Кроме лоскутов ткани, которыми я заматываю грудь ничего подходящего не нашлось. В сундуках Тилли и Браунига – по одной паре одежды. Единственное полотенце? Нет, я не настолько жестока. Оденусь и пойду попрошу у слуг кусок ткани.
Кое-как натянув на себя штаны и рубаху под неярким светом зарева, я вышла из комнаты, точнее – из комнатушки. Вокруг не было видно никого и не слышно ничьих шагов. Я спустилась вниз по винтовой лестнице и пошла на звук копошения. Женщина в чепчике с корзиной грязной одежды. Прачка! То, что надо.
– Здравствуйте, – начала я, женщина сделала книксен, – простите, не найдётся ли у вас материи – перевязать рану? Много материи, рана большая.
– Милсдарь, с такими вопросами обращайтесь к сударю управляющему, – отмахнулась женщина и двинулась своей траекторией.
– А где найти управляющего? – запоздала спросила я её спину, но ответа не последовало.
Ну и ладно. Здесь поблизости ворох одежды. Возьму пару полотенец, с маркиза не убудет. Я тихонько пробралась в комнату, от которой исходил запах влажных тряпок. У окна стояли два больших сундука. В этом мире сундуки использовались для хранения одежды. И полотенец, разумеется. Я приоткрыла один из сундуков – одеяла, пододеяльники… Слишком громоздкое. Может в другом сундуке будут полотенца? Открыла второй сундук – да, здесь бельё меньшего размера. Я взяла первое попавшееся и развернула перед собой: панталоны размера XXXL. В таком виде – держащей перед собой женское исподнее необъятного размера – меня и застали.
– А ну повернись! – Услышала я за спиной громкий басистый окрик.
Я вздрогнула и медленно повернулась, панталоны выпали из рук. В дверях стояли трое: стражник, направивший на меня длинный меч, прячущаяся за его спиной прачка, которая отправила меня к управляющему и Натаниэль Кристан в ночной сорочке с вышитым на ней гербом золотой лошади. Рот у меня сам собой открылся и закрылся. Голова после вчерашнего вина всё ещё болела. Или, может, от неудобной кровати? Так или иначе соображала я в этот момент туго.
– Это ТОД, – констатировал Натаниэль Кристан, сделав знак стражнику спрятать меч в ножны.
Чувствую скоро моё имя станет нарицательным.

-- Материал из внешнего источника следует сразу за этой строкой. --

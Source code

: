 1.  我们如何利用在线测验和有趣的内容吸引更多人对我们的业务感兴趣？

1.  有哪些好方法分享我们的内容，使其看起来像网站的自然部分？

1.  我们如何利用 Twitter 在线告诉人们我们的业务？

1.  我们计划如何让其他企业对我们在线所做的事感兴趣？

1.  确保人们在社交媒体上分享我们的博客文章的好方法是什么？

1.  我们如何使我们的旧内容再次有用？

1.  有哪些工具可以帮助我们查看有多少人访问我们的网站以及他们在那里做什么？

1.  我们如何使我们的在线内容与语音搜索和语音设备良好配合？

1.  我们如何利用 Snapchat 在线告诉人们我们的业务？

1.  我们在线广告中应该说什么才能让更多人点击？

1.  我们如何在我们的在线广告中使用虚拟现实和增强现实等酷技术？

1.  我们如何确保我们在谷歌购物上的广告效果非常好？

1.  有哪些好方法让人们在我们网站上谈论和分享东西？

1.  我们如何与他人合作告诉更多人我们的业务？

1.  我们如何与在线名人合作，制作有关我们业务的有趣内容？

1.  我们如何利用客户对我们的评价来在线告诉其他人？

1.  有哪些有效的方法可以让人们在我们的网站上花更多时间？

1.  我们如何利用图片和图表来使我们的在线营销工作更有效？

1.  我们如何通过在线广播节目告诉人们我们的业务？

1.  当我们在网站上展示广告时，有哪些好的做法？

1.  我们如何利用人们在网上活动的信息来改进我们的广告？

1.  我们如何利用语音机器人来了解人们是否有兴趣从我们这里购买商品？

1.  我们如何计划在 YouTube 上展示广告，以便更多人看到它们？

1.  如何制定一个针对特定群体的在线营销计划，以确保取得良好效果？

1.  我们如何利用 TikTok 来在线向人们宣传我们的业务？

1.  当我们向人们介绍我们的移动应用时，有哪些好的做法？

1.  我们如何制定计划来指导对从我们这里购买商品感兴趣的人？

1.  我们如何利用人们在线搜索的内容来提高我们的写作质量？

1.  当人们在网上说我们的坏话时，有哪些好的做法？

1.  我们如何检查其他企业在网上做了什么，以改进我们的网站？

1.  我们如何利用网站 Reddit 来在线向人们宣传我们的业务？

– Ты ещё и извращенец, – фыркнул граф и обернулся к стражу. – обыскать его вещи.
– Я искал бинты, – пролепетала я.
– Тебя не спрашиваю, – отрезал Натаниэль Кристан.
Стражник вернулся с котомкой моих вещей.
– Вот, ваше сиятельство, – грозно пробасил страж, вытаскивая серо-голубой бархатный кафтан. – Мерзавец украл.
– Не украл, это – мой подарок, – махнул рукой Натаниэль Кристан, – ищи дальше.
Страж себя не затруднил поиском, а просто вывалил всё содержимое котомки на пол. Кроме комплекта одежды от Грэга Тилли, на пол упала моя расчёска, зеркальце и плесневый хлеб. Причём последний был мной аккуратно упакован в бумагу. Вот теперь, соприкоснувшись с полом плесень лучше просто выкинуть. Испортили лекарство, гады.
Натаниэль Кристан заломил бровь, посмотрел на меня вопросительно:
– Ты это ешь? В Сторнуле люди живут впроголодь, вам не хватает пищи?
– С едой бывает туго, ваше сиятельство, – ответила я, вспомнив тех, к кому мы с учителем приходили, да и нашу ситуацию, когда пришлось продать драгоценности.
– Зачем ты рылся в женском исподнем? – Спросил граф уже более мягко.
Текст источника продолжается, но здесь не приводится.